Claudio gave him a long, speculative glance, as if deciding how best to explain. ‘More certain than I am,’ Claudio said, ‘because he knows more.’ When Claudio saw that Brunetti was not going to be persuaded by this appeal to authority, the old man went on, ‘He didn’t explain why he thought that about those specific stones. I’d be a liar if I told you he did, Guido, but he knows about these things. Other people can do it, but they need to use machines. I know you like information and facts, so I can tell you that at the chemical level, the machines measure the other minerals that are trapped along with the carbon crystals. They differ from pipe to pipe – what you’d call mine to mine. If you know enough about which minerals come from which place, then the machines let you identify stones by measuring the different colours.’ Claudio paused, then added, ‘But it’s really a question of feeling. If you’ve looked at millions of stones, you just know.’ He smiled and said, ‘That’s the way it is with this man. He just knows.’
‘Do you believe him?’
‘If he said they came from Mars, I’d believe him. He’s the best.’
‘Better than you?’
‘Better than anyone, Guido; he has the gift.’
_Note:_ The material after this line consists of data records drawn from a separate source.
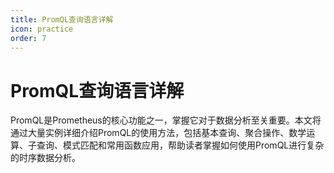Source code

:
 ```yaml
---
title: PromQL查询语言详解
icon: practice
order: 7
---
```


# PromQL查询语言详解

PromQL是Prometheus的核心功能之一，掌握它对于数据分析至关重要。本文将通过大量实例详细介绍PromQL的使用方法，包括基本查询、聚合操作、数学运算、子查询、模式匹配和常用函数应用，帮助读者掌握如何使用PromQL进行复杂的时序数据分析。
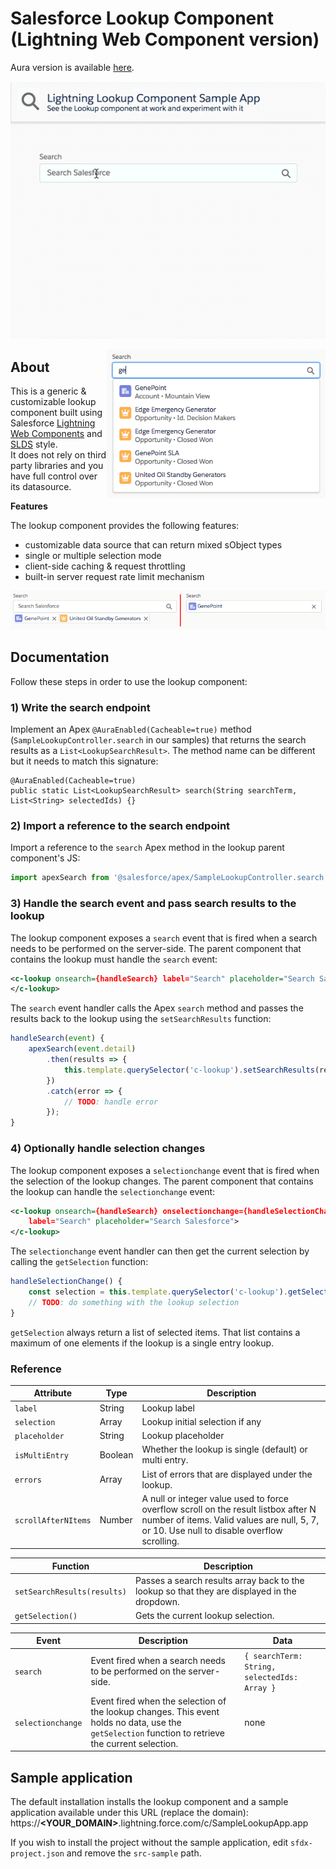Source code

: # Salesforce Lookup Component (Lightning Web Component version)
Aura version is available [here](https://github.com/pozil/sfdc-ui-lookup).

<p align="center">
    <img src="screenshots/lookup-animation.gif" alt="Lookup animation"/>
</p>

<img src="screenshots/dropdown-open.png" alt="Lookup with dropdown open" width="350" align="right"/>

## About
This is a generic &amp; customizable lookup component built using Salesforce [Lightning Web Components](https://developer.salesforce.com/docs/component-library/documentation/lwc) and [SLDS](https://www.lightningdesignsystem.com/) style.<br/>
It does not rely on third party libraries and you have full control over its datasource.

<b>Features</b>

The lookup component provides the following features:
- customizable data source that can return mixed sObject types
- single or multiple selection mode
- client-side caching & request throttling
- built-in server request rate limit mechanism

<p align="center">
    <img src="screenshots/selection-types.png" alt="Multiple or single entry lookup"/>
</p>

## Documentation
Follow these steps in order to use the lookup component:

### 1) Write the search endpoint

Implement an Apex `@AuraEnabled(Cacheable=true)` method (`SampleLookupController.search` in our samples) that returns the search results as a `List<LookupSearchResult>`.
The method name can be different but it needs to match this signature:

```apex
@AuraEnabled(Cacheable=true)
public static List<LookupSearchResult> search(String searchTerm, List<String> selectedIds) {}
```

### 2) Import a reference to the search endpoint

Import a reference to the `search` Apex method in the lookup parent component's JS:

```js
import apexSearch from '@salesforce/apex/SampleLookupController.search';
```

### 3) Handle the search event and pass search results to the lookup

The lookup component exposes a `search` event that is fired when a search needs to be performed on the server-side.
The parent component that contains the lookup must handle the `search` event:
```xml
<c-lookup onsearch={handleSearch} label="Search" placeholder="Search Salesforce">
</c-lookup>
```

The `search` event handler calls the Apex `search` method and passes the results back to the lookup using the `setSearchResults` function:
```js
handleSearch(event) {
    apexSearch(event.detail)
        .then(results => {
            this.template.querySelector('c-lookup').setSearchResults(results);
        })
        .catch(error => {
            // TODO: handle error
        });
}
```


### 4) Optionally handle selection changes

The lookup component exposes a `selectionchange` event that is fired when the selection of the lookup changes.
The parent component that contains the lookup can handle the `selectionchange` event:
```xml
<c-lookup onsearch={handleSearch} onselectionchange={handleSelectionChange}
    label="Search" placeholder="Search Salesforce">
</c-lookup>
```

The `selectionchange` event handler can then get the current selection by calling the `getSelection` function:
```js
handleSelectionChange() {
    const selection = this.template.querySelector('c-lookup').getSelection();
    // TODO: do something with the lookup selection
}
```

`getSelection` always return a list of selected items.
That list contains a maximum of one elements if the lookup is a single entry lookup.

### Reference
| Attribute | Type | Description |
| --- | --- | --- |
| `label` | String | Lookup label |
| `selection` | Array | Lookup initial selection if any |
| `placeholder` | String | Lookup placeholder |
| `isMultiEntry` | Boolean | Whether the lookup is single (default) or multi entry. |
| `errors` | Array | List of errors that are displayed under the lookup. |
| `scrollAfterNItems` | Number | A null or integer value used to force overflow scroll on the result listbox after N number of items. Valid values are null, 5, 7, or 10. Use null to disable overflow scrolling. |

| Function | Description |
| --- | --- |
| `setSearchResults(results)` | Passes a search results array back to the lookup so that they are displayed in the dropdown. |
| `getSelection()` | Gets the current lookup selection. |

| Event  | Description | Data |
| --- | --- | --- |
| `search` | Event fired when a search needs to be performed on the server-side. | `{ searchTerm: String, selectedIds: Array }` |
| `selectionchange` | Event fired when the selection of the lookup changes. This event holds no data, use the `getSelection` function to retrieve the current selection. | none |


## Sample application
The default installation installs the lookup component and a sample application available under this URL (replace the domain):<br/>
https://<b>&lt;YOUR_DOMAIN&gt;</b>.lightning.force.com/c/SampleLookupApp.app

If you wish to install the project without the sample application, edit `sfdx-project.json` and remove the `src-sample` path.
‘Just Africa? Can he be more specific than that?’
‘I didn’t ask. All I asked him to do was to give me an estimate of their value so I could be sure the price I was asking was right. He told me he thought that they were African just as a passing comment, to show me how much more he knows about stones than I do.’
‘And the value?’ Brunetti asked.
‘If cut well, he said the minimum would be thirty-five thousand Euros.’ Seeing Brunetti’s surprise, Claudio added, ‘That’s for each stone, Guido, and I didn’t give him the best ones.’
Brunetti remembered then what he had failed so far to ask. ‘How many were there altogether, after the salt was gone?’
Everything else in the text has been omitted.